まるで空間が歪んでいるように見えるこの作品は、ニューネン時代の《小屋》と同じ画家が描いたとは思えないくらい画風が異なりますが、ファン・ゴッホが最後にたどり着いた安息の地を描いたのではないかと想像すると、ぐっと胸にこみあげてくるものがありました。

フィンセント・ファン・ゴッホ《農家》1890年5-6月、オーヴェール=シュル=オワーズ
ファン・ゴッホ美術館、アムステルダム(フィンセント・ファン・ゴッホ財団)


 第4章は、ヨーが売却した絵画の記録が記載された『テオ・ファン・ゴッホとヨー・ファン・ゴッホ=ボンゲルの会計簿』とともに、売却されたファン・ゴッホ作品が展示されています。
ここはアムステルダムではなく東京なので「里帰り」ではありませんが、ファン・ゴッホ作品にとってはお互いに「およそ100年ぶりの異国の地での再会」と言えるかもしれません。

第4章展示風景


1973年に「国立フィンセント・ファン・ゴッホ美術館」として開館した当初は、フィンセント・ファン・ゴッホ財団のコレクションを展示することが主な目的でしたが、その後、印象派やポスト印象派や、ファン・ゴッホやゴーガンから強く影響を受けた19世紀後半から20世紀初頭の前衛的な芸術などの作品が収集され、同館のコレクションは充実して現在に至っています。

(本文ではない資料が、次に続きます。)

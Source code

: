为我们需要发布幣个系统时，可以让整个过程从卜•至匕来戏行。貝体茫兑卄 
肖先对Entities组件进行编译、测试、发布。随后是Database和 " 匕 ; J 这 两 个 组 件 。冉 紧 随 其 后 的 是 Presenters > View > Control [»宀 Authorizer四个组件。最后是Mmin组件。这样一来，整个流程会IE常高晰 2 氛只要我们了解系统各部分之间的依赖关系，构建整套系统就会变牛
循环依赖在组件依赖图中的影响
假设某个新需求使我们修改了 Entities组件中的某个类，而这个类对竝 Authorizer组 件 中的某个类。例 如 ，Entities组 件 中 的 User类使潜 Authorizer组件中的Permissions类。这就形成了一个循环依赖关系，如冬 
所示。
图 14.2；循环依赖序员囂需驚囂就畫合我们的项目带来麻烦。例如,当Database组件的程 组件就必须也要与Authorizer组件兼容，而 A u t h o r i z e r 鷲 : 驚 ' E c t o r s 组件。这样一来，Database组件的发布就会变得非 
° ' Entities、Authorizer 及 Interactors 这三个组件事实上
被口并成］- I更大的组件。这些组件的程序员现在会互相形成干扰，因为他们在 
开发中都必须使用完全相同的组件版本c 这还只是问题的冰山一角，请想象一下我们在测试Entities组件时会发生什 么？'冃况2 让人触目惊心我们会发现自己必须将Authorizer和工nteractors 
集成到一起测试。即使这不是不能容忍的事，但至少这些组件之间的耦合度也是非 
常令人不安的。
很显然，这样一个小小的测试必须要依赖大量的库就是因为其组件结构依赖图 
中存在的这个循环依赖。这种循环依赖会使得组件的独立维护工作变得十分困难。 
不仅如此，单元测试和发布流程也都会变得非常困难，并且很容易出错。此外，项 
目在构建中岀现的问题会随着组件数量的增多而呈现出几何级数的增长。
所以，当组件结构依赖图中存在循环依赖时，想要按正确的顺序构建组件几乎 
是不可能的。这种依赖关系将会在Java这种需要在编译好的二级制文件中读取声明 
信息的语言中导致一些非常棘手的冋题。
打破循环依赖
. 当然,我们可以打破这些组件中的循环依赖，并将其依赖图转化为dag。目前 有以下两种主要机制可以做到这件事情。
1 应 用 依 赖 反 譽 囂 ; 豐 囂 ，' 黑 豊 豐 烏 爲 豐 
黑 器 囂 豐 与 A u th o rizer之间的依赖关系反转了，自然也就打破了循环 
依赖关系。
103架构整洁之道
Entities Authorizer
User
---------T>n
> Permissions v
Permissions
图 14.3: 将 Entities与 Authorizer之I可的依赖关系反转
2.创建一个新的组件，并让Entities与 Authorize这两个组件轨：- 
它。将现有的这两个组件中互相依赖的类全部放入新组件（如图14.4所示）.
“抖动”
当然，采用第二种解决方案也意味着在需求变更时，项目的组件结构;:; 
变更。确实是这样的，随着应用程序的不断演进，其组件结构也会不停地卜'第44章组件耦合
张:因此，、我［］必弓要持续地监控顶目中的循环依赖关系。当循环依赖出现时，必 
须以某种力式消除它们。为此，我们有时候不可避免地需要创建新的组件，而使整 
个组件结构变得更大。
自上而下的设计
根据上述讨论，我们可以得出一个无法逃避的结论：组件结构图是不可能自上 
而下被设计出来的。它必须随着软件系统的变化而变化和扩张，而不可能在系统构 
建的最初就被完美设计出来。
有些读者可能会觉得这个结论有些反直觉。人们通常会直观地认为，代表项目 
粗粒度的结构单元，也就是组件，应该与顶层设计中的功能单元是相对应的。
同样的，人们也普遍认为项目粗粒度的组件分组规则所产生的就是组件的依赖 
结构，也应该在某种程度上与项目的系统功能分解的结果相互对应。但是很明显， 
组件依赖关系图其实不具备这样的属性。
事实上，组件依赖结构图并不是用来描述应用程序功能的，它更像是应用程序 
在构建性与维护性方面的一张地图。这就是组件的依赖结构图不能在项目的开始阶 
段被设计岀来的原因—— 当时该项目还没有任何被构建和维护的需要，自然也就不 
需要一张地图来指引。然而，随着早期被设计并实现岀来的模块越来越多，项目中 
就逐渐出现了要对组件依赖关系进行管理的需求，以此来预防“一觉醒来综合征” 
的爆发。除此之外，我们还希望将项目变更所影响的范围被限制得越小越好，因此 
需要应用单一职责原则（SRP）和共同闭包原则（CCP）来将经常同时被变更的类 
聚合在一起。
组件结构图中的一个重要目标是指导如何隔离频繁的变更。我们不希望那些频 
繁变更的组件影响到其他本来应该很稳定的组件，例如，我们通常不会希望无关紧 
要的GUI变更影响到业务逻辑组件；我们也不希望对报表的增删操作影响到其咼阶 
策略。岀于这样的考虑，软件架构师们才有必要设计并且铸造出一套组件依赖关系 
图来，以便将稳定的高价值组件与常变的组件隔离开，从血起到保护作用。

第5章では、ファン・ゴッホ美術館が開館後に収集した作品群が展示されています。


第5章展示風景


高さ4m、横幅14m、奥行き5m以上というイマーシブ(没入)空間でのデジタルアートが体験できるイマーシブ・コーナーは来場者による撮影可、SNSアップも可です。(上映時間 約4分)

イマーシブ・コーナー


鮮やかな色彩の油彩画で知られるファン・ゴッホですので、関連グッズもカラフル。
展覧会会場の特設ショップにもぜひお立ち寄りください。
※一部商品は購入個数制限を設けることがございます。
※商品は一部欠品、完売となる場合がございます。


展覧会会場特設ショップ


展覧会出品作を全て収録して、一部図版は見開きで大きく掲載して、さらに監修者らによる最新の研究成果を反映した論文も収録した展覧会公式図録はおすすめです。

展覧会公式図録



タイトルは「ゴッホ展」ですが、ファン・ゴッホが影響を受けた同時代の画家の作品や浮世絵、ファン・ゴッホの影響を受けた画家の作品も展示されているので、ファン・ゴッホをさまざまな角度から見ることができる、とても内容の充実した展覧会です。
この秋おすすめの展覧会がまたひとつ増えました。